Cory’s journey toward sales enablement mastery includes work in and around an enablement function going back to 2006, and five years of working with a sales coach to improve and expand his own skill set. Today he serves as managing director of ClozeLoop, a sales consulting firm that works with a wide range of start-ups and scale-ups.

In this conversation, Cory offers an overview of his sales enablement philosophy and why he believes in the importance of sales methodologies.

What is The Sales Enablement Playbook about and why did you write it?

Cory and co-author Hilmon Sorey observed mass confusion around what sales enablement was and how to achieve it, so they set out to provide a clear definition and roadmap for their audiences. “That book was written for CEOs and senior executives to understand what a sales enablement ecosystem looks like, and how all the departments work together in order to push forward sales enablement.”

As the market becomes more competitive, it’s easy to become distracted by the latest sales enablement solution. But sales enablement professionals still have a long road ahead when educating the market: buyers often conflate content management or marketing/sales alignment with sales enablement.

While marketing/sales alignment is important, it’s useless without a strong product to offer and a stronger message behind it. The Sales Enablement Playbook is designed to help leaders evaluate effectiveness, audit performance, and optimize processes.

What is Triangle Selling?

Cory describes Triangle Selling as the fundamentals of sales that underlie any sales process. Many organizations reject the notion of a sales methodology because they’ve never found one that works for them. Others operate with a mix of several methodologies. It’s challenging to find success with either approach: leaders can’t coach to them, and they’re not repeatable.

Triangle Selling isn’t the next sales methodology: it’s about the fundamentals that salespeople must apply to be successful. Some of which exist in other methodologies, and some do not, at which point they can augment, not replace, what a company is doing today.

Triangle Selling features a number of different frameworks:

  • Measuring rapport
  • Discovery
  • Structuring meetings
  • Driving velocity between meetings
  • Demo management
  • Pilot growth and upsells
  • Earning referrals

What’s the difference between a sales process and a sales methodology?

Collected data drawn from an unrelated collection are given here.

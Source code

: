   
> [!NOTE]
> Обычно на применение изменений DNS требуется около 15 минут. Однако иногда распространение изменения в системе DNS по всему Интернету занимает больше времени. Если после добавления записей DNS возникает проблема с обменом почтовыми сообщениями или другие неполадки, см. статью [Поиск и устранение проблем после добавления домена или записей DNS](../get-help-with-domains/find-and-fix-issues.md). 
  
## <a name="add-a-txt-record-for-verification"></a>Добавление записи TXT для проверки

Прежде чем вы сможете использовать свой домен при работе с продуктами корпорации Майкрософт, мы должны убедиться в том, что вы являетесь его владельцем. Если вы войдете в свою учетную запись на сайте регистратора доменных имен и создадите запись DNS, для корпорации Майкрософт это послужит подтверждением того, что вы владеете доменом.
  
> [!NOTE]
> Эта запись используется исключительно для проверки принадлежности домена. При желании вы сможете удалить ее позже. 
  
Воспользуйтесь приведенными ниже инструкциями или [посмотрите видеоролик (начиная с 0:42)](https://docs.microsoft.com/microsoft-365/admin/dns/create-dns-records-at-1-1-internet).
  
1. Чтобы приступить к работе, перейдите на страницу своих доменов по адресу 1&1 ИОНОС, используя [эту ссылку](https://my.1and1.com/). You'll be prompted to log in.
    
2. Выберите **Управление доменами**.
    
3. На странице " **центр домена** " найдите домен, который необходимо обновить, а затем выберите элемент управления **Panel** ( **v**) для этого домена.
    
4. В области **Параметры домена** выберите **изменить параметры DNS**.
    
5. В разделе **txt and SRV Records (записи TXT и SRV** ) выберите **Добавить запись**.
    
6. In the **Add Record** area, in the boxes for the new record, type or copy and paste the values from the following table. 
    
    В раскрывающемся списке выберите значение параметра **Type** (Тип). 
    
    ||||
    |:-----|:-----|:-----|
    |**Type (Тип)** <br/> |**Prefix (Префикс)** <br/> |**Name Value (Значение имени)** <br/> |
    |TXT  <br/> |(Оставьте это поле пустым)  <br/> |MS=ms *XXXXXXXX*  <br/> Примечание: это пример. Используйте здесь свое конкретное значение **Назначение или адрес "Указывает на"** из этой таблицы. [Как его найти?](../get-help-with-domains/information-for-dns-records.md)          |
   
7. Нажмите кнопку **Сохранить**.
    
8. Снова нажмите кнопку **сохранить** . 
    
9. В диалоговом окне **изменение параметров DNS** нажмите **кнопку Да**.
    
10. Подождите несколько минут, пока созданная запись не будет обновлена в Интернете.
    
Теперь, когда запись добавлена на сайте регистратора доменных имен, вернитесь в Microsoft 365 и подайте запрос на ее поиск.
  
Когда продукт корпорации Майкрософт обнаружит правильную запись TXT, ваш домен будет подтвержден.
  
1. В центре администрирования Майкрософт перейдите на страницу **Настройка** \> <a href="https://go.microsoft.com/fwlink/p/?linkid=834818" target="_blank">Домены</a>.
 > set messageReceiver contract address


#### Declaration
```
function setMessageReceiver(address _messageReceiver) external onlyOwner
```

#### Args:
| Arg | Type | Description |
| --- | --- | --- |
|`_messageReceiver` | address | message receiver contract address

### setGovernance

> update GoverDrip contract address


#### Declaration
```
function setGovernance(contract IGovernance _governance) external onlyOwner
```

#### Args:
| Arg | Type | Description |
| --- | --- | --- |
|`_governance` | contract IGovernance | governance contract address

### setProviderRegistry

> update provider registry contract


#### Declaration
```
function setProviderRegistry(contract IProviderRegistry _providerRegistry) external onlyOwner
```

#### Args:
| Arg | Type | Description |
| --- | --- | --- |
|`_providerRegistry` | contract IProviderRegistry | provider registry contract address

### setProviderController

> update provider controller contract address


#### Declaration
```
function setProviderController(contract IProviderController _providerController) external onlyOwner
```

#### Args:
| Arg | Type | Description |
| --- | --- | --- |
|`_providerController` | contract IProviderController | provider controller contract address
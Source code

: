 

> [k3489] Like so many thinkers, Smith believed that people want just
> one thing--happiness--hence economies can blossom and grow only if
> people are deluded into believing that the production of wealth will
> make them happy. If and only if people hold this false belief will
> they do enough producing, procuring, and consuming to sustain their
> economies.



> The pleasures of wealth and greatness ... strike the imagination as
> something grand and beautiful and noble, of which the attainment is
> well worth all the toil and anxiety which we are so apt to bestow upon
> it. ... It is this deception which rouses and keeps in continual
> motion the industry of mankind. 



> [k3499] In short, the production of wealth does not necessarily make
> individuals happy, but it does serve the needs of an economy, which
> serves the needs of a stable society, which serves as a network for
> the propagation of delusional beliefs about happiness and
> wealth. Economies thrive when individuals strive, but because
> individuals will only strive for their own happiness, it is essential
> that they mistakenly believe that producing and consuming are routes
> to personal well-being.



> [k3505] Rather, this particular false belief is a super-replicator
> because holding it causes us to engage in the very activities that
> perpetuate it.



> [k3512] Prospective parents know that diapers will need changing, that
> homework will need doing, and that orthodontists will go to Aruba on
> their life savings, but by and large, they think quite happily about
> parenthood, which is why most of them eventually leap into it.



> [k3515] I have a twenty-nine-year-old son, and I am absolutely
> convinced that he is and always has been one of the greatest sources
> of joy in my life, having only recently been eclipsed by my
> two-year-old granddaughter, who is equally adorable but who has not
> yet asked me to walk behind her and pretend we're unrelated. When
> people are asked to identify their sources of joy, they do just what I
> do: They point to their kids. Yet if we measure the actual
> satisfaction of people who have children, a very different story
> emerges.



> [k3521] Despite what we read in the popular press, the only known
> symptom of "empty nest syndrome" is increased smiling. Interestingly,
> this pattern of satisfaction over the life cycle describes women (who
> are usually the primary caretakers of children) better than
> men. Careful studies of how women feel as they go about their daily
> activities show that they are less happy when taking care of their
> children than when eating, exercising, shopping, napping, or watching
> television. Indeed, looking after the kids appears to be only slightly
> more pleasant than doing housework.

Sales process and methodology are commonly coupled, though they are not the same thing. A sales process is made up of the steps through which a deal goes from lead to closed or disqualified; whereas a methodology is comprised of activities and conversations, strategies, and frameworks that occur beneath that sales process.

Reason, Resources, Resistance

The foundation for Cory’s recently-released book is the triangle, representing the discovery piece of the sales process. The triangle’s three aspects are Reason, Resources, and Resistance.

Reason

“We want to look at Reason,” Cory said. “Why would your prospect buy? They’re either avoiding pain or seeking a reward.” It’s up to a sales professional to determine which is a prospect’s goal: pain avoidance or reward seeking, one of which obviously creates more urgency.”

Next, a sales rep must decide which questions will reveal the most informative answers. “We can ask closed-ended questions to start,” Cory said. “Then open-ended, to drill down and figure out how the prospect is impacted by the product we’re offering. It’s key to find out what the prospect wants.”

Resources

Resources are the next component of the triangle. People think of this as money or power, but Cory believes there are actually seven specific resources involved in the selling process:

  • Emotional
  • Intellectual
  • Financial
  • Political
  • Technical
  • Human
  • Energy

Resistance

And last but not least, the last component is Resistance. Handling objections is one of the most challenging aspects of the sales process. Most sales professionals are trained to memorize responses to common objections. But Triangle Selling looks to human psychology to address three kinds of resistance:

  • Reactance: the natural aversion to sales process.
  • Skepticism: a reluctance to believe a product can solve their pain points-both now and in the future.
  • Inertia: getting a prospect out of their comfort zone.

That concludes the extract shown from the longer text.